By Arthur I. Anderson, John J. Egan III, John Hession, Jonathon Paris, David J.Powers and Jack B. Steele

When the internet bubble burst, venture financing for start-up companies became scarce. Entrepreneurs and boards often agreed to financing terms at dilutive prices that frequently called for senior preferences and multiple liquidation payments. When companies were unable to complete an equity financing and required a bridge loan from their existing investors, the payment terms often called for a return of two to five times of the loan amount. At the time, such terms could be justified when the only option was liquidation or a fire sale, and plummeting stock values gave no assurances to investors that the bottom was anywhere in sight. With the crisis atmosphere that prevailed at the time and the sense that most of the equity in these companies was permanently underwater, many companies and investors were not able to follow the most pristine of processes when it came to considering and authorizing these financing terms.

There has been a noticeable up tick in both the level of tech mergers and acquisition activity and deal valuations with the recent resurgence in the technology market. The flip side to this welcomed news is that investors and entrepreneurs who had seen their ownership interests diluted in earlier down rounds now may attempt to challenge those transactions. An example of that scrutiny is unfolding in Santa Clara, California, where Aamer Latif, a shareholder, board member and founder of Nishan Systems, Inc., has filed a lawsuit against, among others, McData Corporation, two venture capital firms and four Nishan board members. The suit alleges that the venture capital firms stacked the Nishan board and used the board to promote their own financial interests at the expense of the common stockholders. The suit further alleges that the defendants engaged in fraud in order to obtain the votes of the common stockholders needed to approve the McData acquisition of Nishan.

Latif paints an abuse of power by insiders of Nishan. Among other matters, Laitif alleges that the venture capitalists gained control of the board by not revealing certain conflicts of interest, and the board then approved bridge loans with a three times multiple return provision from some of the existing investors after Nishan had received a merger proposal from McData. Allegedly, the board also agreed that all previous bridge loans made to the company would retroactively be repaid with this three times multiple. Latif further alleges that the opportunity to participate in the bridge loan was limited to the two venture capital firms and a handful of favored shareholders, although other qualified shareholders had expressed interest in participating in the financing. At the time the bridge loans were approved, it is also alleged that the two venture firms effectively blocked the company’s access to other investors or loans from McData.

Latif further alleges that through improper influence, payment of various bonuses and, in certain cases, coercion, the defendants bought the necessary votes to approve the merger with McData. In addition, Latif alleges that the distribution of the proceeds from the McData merger as approved by the board was inherently unfair to the common stockholders. Allegedly, after the payment of the bridge amounts, the preferences to preferred holders and the various bonuses and other amounts to insiders, the common shareholders were to only receive approximately $4 million out of the $90 million merger consideration--representing approximately 4 percent of the total proceeds.

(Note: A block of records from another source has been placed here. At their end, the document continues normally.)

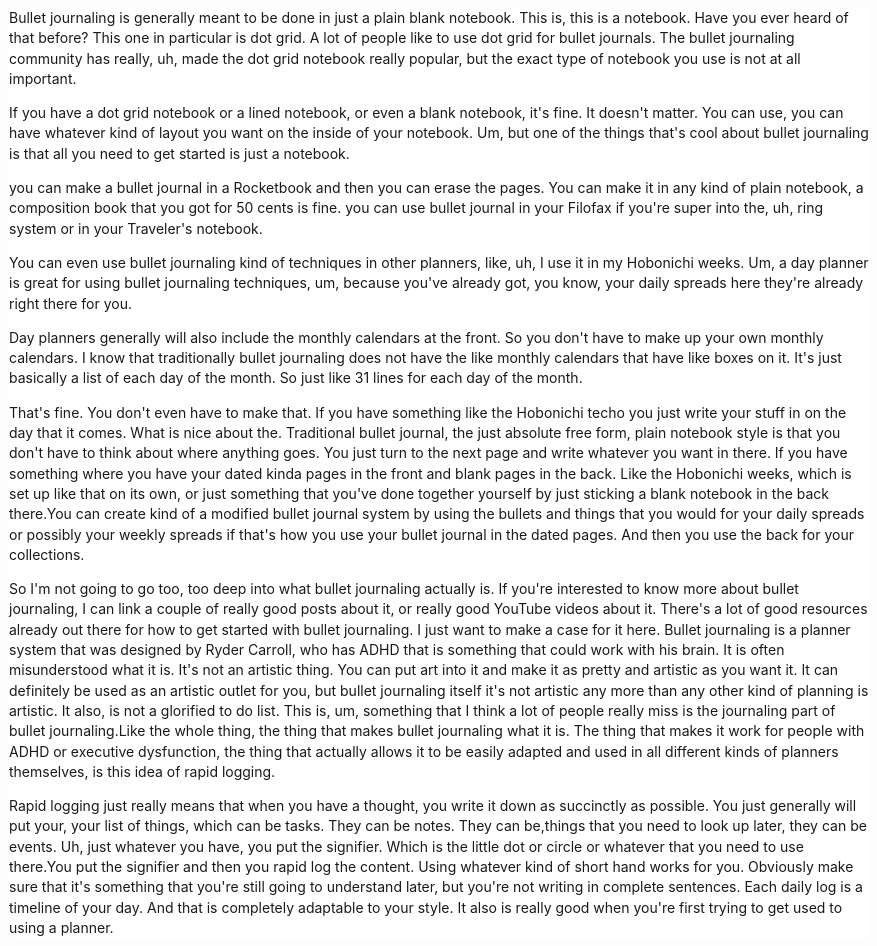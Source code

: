 Bullet journaling is generally meant to be done in just a plain blank notebook. This is, this is a notebook. Have you ever heard of that before? This one in particular is dot grid. A lot of people like to use dot grid for bullet journals. The bullet journaling community has really, uh, made the dot grid notebook really popular, but the exact type of notebook you use is not at all important.

If you have a dot grid notebook or a lined notebook, or even a blank notebook, it's fine. It doesn't matter. You can use, you can have whatever kind of layout you want on the inside of your notebook. Um, but one of the things that's cool about bullet journaling is that all you need to get started is just a notebook.

you can make a bullet journal in a Rocketbook and then you can erase the pages. You can make it in any kind of plain notebook, a composition book that you got for 50 cents is fine. you can use bullet journal in your Filofax if you're super into the, uh, ring system or in your Traveler's notebook.

You can even use bullet journaling kind of techniques in other planners, like, uh, I use it in my Hobonichi weeks. Um, a day planner is great for using bullet journaling techniques, um, because you've already got, you know, your daily spreads here they're already right there for you. 

Day planners generally will also include the monthly calendars at the front. So you don't have to make up your own monthly calendars. I know that traditionally bullet journaling does not have the like monthly calendars that have like boxes on it. It's just basically a list of each day of the month. So just like 31 lines for each day of the month.

That's fine. You don't even have to make that. If you have something like the Hobonichi techo you just write your stuff in on the day that it comes. What is nice about the. Traditional bullet journal, the just absolute free form, plain notebook style is that you don't have to think about where anything goes. You just turn to the next page and write whatever you want in there. If you have something where you have your dated kinda pages in the front and blank pages in the back. Like the Hobonichi weeks, which is set up like that on its own, or just something that you've done together yourself by just sticking a blank notebook in the back there.You can create kind of a modified bullet journal system by using the bullets and things that you would for your daily spreads or possibly your weekly spreads if that's how you use your bullet journal in the dated pages. And then you use the back for your collections. 

So I'm not going to go too, too deep into what bullet journaling actually is. If you're interested to know more about bullet journaling, I can link a couple of really good posts about it, or really good YouTube videos about it. There's a lot of good resources already out there for how to get started with bullet journaling. I just want to make a case for it here. Bullet journaling is a planner system that was designed by Ryder Carroll, who has ADHD that is something that could work with his brain. It is often misunderstood what it is. It's not an artistic thing. You can put art into it and make it as pretty and artistic as you want it. It can definitely be used as an artistic outlet for you, but bullet journaling itself it's not artistic any more than any other kind of planning is artistic. It also, is not a glorified to do list. This is, um, something that I think a lot of people really miss is the journaling part of bullet journaling.Like the whole thing, the thing that makes bullet journaling what it is. The thing that makes it work for people with ADHD or executive dysfunction, the thing that actually allows it to be easily adapted and used in all different kinds of planners themselves, is this idea of rapid logging. 

Rapid logging just really means that when you have a thought, you write it down as succinctly as possible. You just generally will put your, your list of things, which can be tasks. They can be notes. They can be,things that you need to look up later, they can be events. Uh, just whatever you have, you put the signifier. Which is the little dot or circle or whatever that you need to use there.You put the signifier and then you rapid log the content. Using whatever kind of short hand works for you. Obviously make sure that it's something that you're still going to understand later, but you're not writing in complete sentences. Each daily log is a timeline of your day. And that is completely adaptable to your style. It also is really good when you're first trying to get used to using a planner.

While the Nishan allegations may represent fairly extreme behavior, they do serve as a reminder that in today’s improving economic environment corporate decision-making processes and rich financing terms, while warranted under earlier circumstances, may receive heightened scrutiny. In order to minimize the risk of future challenges, companies and investors considering similar financing terms should follow sound corporate decision-making processes, including obtaining disinterested board approval, if possible, testing the market for outside investor interest, extending participation rights to qualified stockholders and seeking guidance from professional advisors.